Extract from the listing each line in which the word "today" appears.
···
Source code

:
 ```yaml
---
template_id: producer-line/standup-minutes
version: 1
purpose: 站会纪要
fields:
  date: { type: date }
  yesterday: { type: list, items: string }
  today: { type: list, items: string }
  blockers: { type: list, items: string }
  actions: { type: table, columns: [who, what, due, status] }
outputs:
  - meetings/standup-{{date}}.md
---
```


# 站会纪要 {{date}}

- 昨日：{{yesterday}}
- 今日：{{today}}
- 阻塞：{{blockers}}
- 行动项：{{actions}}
···
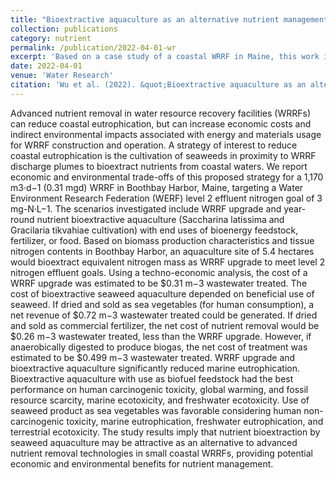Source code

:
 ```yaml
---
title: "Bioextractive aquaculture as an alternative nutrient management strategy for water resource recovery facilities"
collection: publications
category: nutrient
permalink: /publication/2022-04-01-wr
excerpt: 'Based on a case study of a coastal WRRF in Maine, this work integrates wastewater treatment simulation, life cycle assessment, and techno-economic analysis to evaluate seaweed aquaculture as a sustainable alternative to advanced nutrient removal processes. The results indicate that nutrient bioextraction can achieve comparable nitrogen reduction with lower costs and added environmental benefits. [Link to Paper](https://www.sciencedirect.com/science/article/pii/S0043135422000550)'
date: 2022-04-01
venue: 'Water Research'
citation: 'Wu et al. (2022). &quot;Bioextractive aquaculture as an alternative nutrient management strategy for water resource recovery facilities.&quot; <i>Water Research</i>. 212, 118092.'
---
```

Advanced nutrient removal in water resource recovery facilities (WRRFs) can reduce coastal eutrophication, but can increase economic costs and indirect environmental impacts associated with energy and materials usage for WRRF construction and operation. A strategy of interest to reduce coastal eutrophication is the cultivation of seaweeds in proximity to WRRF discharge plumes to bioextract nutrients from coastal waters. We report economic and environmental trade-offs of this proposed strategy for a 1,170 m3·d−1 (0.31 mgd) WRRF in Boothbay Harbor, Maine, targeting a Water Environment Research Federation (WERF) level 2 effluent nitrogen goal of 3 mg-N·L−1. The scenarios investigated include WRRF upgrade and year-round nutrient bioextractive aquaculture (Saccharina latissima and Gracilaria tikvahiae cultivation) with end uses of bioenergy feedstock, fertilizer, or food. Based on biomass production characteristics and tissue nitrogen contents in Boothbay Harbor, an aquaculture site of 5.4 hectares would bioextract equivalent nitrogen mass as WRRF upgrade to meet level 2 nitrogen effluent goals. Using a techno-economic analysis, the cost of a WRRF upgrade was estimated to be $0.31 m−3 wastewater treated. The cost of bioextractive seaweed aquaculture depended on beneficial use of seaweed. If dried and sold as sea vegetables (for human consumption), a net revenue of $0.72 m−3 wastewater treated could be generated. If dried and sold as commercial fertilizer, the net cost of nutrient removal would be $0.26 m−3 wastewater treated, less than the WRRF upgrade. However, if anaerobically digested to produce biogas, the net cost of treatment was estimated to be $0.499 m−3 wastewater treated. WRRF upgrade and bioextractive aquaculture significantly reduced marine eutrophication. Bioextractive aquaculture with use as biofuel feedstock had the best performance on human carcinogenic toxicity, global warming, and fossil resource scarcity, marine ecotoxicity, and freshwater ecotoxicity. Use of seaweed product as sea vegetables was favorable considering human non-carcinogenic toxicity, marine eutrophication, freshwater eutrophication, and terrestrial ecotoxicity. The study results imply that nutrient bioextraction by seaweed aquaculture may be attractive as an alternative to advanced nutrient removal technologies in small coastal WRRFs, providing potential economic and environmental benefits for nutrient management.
···
→ Exercise answer:
  today: { type: list, items: string }
- 今日：{{today}}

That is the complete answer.